We visited the world’s biggest carbon capture plant, which just signed a 10-year deal with Microsoft

Climeworks, a leader in direct air capture of carbon dioxide, has facilities alongside a large geothermal power plant outside of Iceland’s capital Reykjavik. The Orca facility is on the far right, and the new Mammoth facility will be to the left, across the road. The pipes are carrying geothermal hot water. Climeworks relies on clean, geothermal power for its operations. (GeekWire Photo / Brent Roraback)

REYKJAVIK, Iceland — A short drive from Iceland’s capital, on a lava plateau blanketed with moss and grass, the earth exhales plumes of steam. In most places in the world, rocky landscapes present largely fixed, inert features. On this volcanic island on the edge of the Arctic Circle, the planet is visibly geologically alive.

The startup Climeworks and its partners are taking advantage of Iceland’s dynamic geology to capture and mineralize carbon dioxide, a key pollutant stoking climate change.

On Wednesday, the company announced a 10-year deal with Microsoft to offset 10,000 tons of the software giant’s CO2 emissions. Microsoft, which has vowed to become carbon negative by 2030, last year invested in Climeworks through its $1 billion Climate Innovation Fund and made an initial offset purchase. This is Microsoft’s first long-term agreement with a tech company for carbon removal.

Climeworks is a global leader in the space. In 2017, it was the first company to launch a commercial carbon-capture operation, based in its home country of Switzerland. In September 2021, Climeworks began operating its larger Orca facility near Reykjavik, with the capacity to draw 4,000 metric tons of carbon dioxide out of the air per year and pump it underground where it permanently binds to basaltic rock formations.
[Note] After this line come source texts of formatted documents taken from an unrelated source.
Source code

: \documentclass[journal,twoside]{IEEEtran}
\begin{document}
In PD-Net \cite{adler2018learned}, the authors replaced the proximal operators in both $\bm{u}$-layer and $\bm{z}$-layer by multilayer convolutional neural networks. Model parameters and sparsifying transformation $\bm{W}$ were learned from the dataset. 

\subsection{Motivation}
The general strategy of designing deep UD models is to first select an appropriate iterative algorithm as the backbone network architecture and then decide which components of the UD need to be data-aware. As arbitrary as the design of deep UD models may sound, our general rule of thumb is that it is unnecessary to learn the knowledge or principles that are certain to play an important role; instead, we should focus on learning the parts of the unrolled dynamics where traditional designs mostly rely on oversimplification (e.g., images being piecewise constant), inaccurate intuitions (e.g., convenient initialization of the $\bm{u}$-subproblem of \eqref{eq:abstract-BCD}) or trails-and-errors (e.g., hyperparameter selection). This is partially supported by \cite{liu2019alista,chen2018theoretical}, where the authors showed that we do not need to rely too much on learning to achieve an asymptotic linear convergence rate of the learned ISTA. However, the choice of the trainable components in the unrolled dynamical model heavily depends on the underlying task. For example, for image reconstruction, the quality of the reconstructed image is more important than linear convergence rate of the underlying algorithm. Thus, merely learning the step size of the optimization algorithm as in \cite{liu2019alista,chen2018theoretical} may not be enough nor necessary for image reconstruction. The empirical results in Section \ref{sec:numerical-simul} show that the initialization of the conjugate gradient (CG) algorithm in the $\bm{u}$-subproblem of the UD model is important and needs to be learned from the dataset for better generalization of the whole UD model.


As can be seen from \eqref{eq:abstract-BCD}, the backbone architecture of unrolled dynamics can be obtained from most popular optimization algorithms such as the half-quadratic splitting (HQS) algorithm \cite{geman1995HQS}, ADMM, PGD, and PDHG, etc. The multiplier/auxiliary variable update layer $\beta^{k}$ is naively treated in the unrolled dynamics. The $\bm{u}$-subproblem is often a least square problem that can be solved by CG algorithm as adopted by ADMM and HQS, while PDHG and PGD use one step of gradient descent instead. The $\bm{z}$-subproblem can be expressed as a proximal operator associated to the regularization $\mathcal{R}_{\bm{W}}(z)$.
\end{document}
Exterior signage at Climeworks’ Orca facility. (GeekWire Photo / Brent Roraback)

On a recent GeekWire visit to the Climeworks facility, excavators and other heavy equipment were beginning to prep a nearby site where the company is building a second, bigger plant in Iceland. Named Mammoth, it’s designed to annually capture 36,000 metric tons of the greenhouse gas once completed in 2024.

Financial support like the deal signed by Microsoft is key, many say, to helping the carbon capture sector get established.

“Our experience in purchasing renewable energy shows that long-term agreements can provide an essential foundation for society’s race to scale new decarbonization technologies,” said Microsoft Chief Environmental Officer Lucas Joppa in a statement announcing the deal. The companies did not disclose how much the new offsets will cost.

The agreement “can help kickstart the commercial and technical progress in a nascent but crucial industry to achieve IPCC targets,” he added, referring to the U.N. organization guiding the world’s response to the climate crisis.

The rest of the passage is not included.